To obtain and keep power the party must craft a policy structure that appeals to the electorate. As Carol Paton cogently noted in the last three paragraphs of her article, the DA has failed, and continues to fail, in this understanding (“DA now a party for some, not all, as new race policy entrenches denialism”, September 8).

The fundamental concepts of 19th century liberalism are a valuable backbone in modern Western political theory, to be built on and modified to accommodate current circumstances. To fixate on one aspect and closely relate it to modern views on race and nonracialism in the face of SA history is politically foolish.

What the DA needs to create is a pragmatic and simple-to-understand range of policies that the majority of South Africans can relate to.
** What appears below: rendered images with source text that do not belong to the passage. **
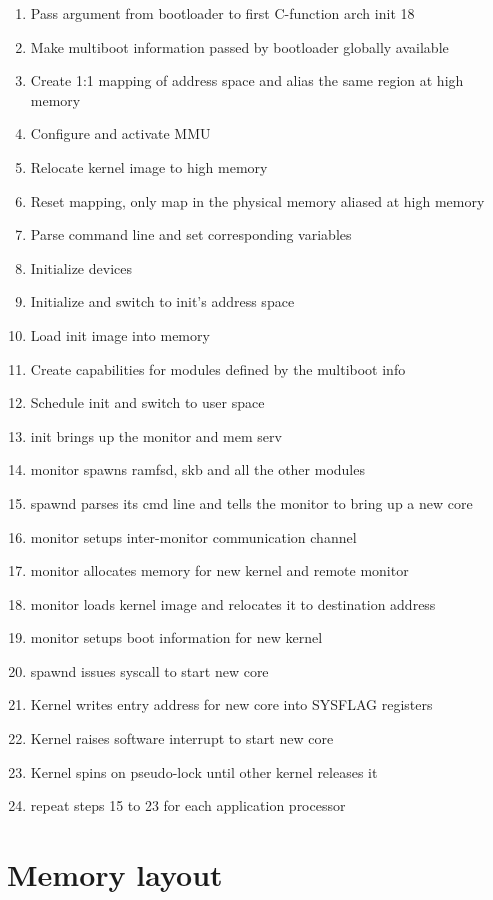 \documentclass[a4paper,twoside]{report} %
\begin{document}
\begin{enumerate}
\item Pass argument from bootloader to first C-function arch
  init 18
\item Make multiboot information passed by bootloader globally
  available
\item Create 1:1 mapping of address space and alias the same region at
  high memory
\item Configure and activate MMU
\item Relocate kernel image to high memory
\item Reset mapping, only map in the physical memory aliased at high
  memory
\item Parse command line and set corresponding variables
\item Initialize devices
\item Initialize and switch to init’s address space
\item Load init image into memory
\item Create capabilities for modules defined by the multiboot info
\item Schedule init and switch to user space
\item init brings up the monitor and mem serv
\item monitor spawns ramfsd, skb and all the other modules
\item spawnd parses its cmd line and tells the monitor to bring up a
  new core
\item monitor setups inter-monitor communication channel
\item monitor allocates memory for new kernel and remote monitor
\item monitor loads kernel image and relocates it to destination
  address
\item monitor setups boot information for new kernel
\item spawnd issues syscall to start new core
\item Kernel writes entry address for new core into SYSFLAG registers
\item Kernel raises software interrupt to start new core
\item Kernel spins on pseudo-lock until other kernel releases it
\item repeat steps 15 to 23 for each application processor
\end{enumerate}

\section{Memory layout}
\end{document}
Think education: Break the stranglehold of Marxist unions over teaching in government schools so that proper result-oriented education is provided to uplift all our children, particularly those in rural areas. Think labour policy: Do away with the inordinate power of Cosatu, exercised to protect often overpaid jobs and its members from free competition in the labour field.

There are many more underemployed and unemployed people than there are union members, a constituency waiting to be appealed to. The whole of government, national, provincial and local, and the state-owned entities, are stuffed with often incompetent employees, in effect bribed at taxpayers' expense to keep supporting the ANC.

Think what could be achieved with the money saved in an efficient and slim government by using it to build schools, technical colleges and general public works. (Just dream of pothole-free roads and streets, and centrally situated social housing, for a start.)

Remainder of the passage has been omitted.